フェイントとファウルの恋心
朝日が眩しい。
いつの間私は寝ていたのだろうか?
そっか私は泣いてたんだっけ?
鏡を見ると目が腫れた醜い顔。
学校には行きたくない。渚に会いたくない。
そのまま、ずっとボーッと考え込んでいた。
いつの間にか登校時間もギリギリの時間帯になってくれていて安堵した。
「〇〇選手!見事なフェイントです!!」
家では昨日消し忘れたテレビが朝からサッカーW杯のダイジェストが歓声と共に流している。
ピンポーン
家のチャイムが鳴る。動くことすら面倒くさい。
「はい。どなたですか?」
「仁奈。俺だよ。渚」
ああ…やっぱり来てしまったのか。
「来なくていいのに。」
「いいから一旦開けてくれ」
仕方がないからドアを開けた。
「何の用?何も無いなら帰って。」
「あの説明してほしいんだけど…」
「なにを?とりあえず無理。」
午後2時、やはりこの時間帯になるとお腹が空いてきたので近くのコンビニに弁当を買いに行くことにした。
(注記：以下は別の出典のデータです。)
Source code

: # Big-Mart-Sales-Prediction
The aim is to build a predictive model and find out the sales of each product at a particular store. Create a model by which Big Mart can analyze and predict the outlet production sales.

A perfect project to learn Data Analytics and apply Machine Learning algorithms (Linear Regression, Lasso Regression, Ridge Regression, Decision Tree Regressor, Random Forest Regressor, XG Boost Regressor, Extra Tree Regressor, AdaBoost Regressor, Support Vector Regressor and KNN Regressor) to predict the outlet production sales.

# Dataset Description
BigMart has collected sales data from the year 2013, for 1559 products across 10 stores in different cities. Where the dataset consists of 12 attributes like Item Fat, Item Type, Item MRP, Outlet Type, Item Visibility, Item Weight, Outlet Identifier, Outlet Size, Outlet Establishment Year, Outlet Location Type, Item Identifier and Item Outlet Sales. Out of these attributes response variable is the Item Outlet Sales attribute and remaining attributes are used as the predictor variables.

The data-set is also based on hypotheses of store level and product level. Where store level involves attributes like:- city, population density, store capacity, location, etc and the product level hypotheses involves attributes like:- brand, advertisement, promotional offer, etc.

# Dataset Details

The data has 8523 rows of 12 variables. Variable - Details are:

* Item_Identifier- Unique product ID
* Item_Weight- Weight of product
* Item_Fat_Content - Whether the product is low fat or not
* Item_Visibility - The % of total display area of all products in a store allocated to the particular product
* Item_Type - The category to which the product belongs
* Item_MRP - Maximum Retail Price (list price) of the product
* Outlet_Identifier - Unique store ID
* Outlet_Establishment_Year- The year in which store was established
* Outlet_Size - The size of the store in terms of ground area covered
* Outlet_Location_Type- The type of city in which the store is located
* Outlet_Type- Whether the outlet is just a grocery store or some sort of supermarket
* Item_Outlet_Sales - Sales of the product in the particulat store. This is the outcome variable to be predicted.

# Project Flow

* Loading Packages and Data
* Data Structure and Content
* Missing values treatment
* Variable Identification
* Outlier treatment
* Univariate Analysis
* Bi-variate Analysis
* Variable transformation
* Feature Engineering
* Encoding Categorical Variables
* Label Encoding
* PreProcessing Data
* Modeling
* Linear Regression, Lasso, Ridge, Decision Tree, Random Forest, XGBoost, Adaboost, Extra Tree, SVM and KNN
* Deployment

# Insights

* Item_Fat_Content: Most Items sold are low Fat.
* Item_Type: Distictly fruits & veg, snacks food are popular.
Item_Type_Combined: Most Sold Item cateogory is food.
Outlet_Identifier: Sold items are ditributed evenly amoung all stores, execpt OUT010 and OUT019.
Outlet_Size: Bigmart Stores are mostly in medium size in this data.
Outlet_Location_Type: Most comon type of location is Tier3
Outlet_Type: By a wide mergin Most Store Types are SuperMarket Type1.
外は寒そうだったから出たくなかったけれど仕方が無い。
ドアを開けると隣に誰かがしゃがみこんでいた。
誰だったかって?…渚だった。
「あ!仁奈!やっと出てきたか」渚は何事もなかったようにニッと笑う。
「…学校は?」
「ん?休んだけど」
「何でここまでして私に付きまとうわけ?」
「お前が何でそんなに落ちこんでるのかを聞きに来た。」
「落ち込んでなんかないし。…彼女さんとお幸せに」
私は苦虫を噛み潰したような気持ちで早歩きでそこを去った。
「は…?彼女??…え…ちょっと待てよ」私の服の裾を引っ張る渚。
「離して。もう言い訳はいいから…」
「仁奈。まさかお前俺に彼女ができたとでも思ってたのか…??」
「…?え…そうじゃないの?」
「出来るわけあるか!こんな陰キャぼっちの男に…」
「え?じゃあこの前かわいいって言ってたのは?」
「あいつは親友!彼女じゃねぇよ…」
何だか恥ずかしくなった。自分の思い込みで勝手に落ち込んで、そして本当の事を聞いたらほっとして…
私の顔が赤くなる。
「じゃあ本当に彼女はいないの?」
「いたらこんな陰キャ生活送ってねぇわ…」
「ふーん…そっか。ならいいや」
「まさか仁奈こんなことで悩んでたのか??」
「当たり前でしょ…だって渚に彼女ができたら私までぼっちになっちゃうじゃん」
本当は違うけれど。
ただ、渚が好きなだけ。渚が離れていくのが寂しかった。
「なんだお前案外いいやつだな」再び渚がニッと笑う。
無邪気で無垢な笑顔。
家に帰ってきたとき、お昼ごはんを買いに行ったことも、お腹が空いていたことも忘れてそのまま渚と何時間も話していたことに気付いた。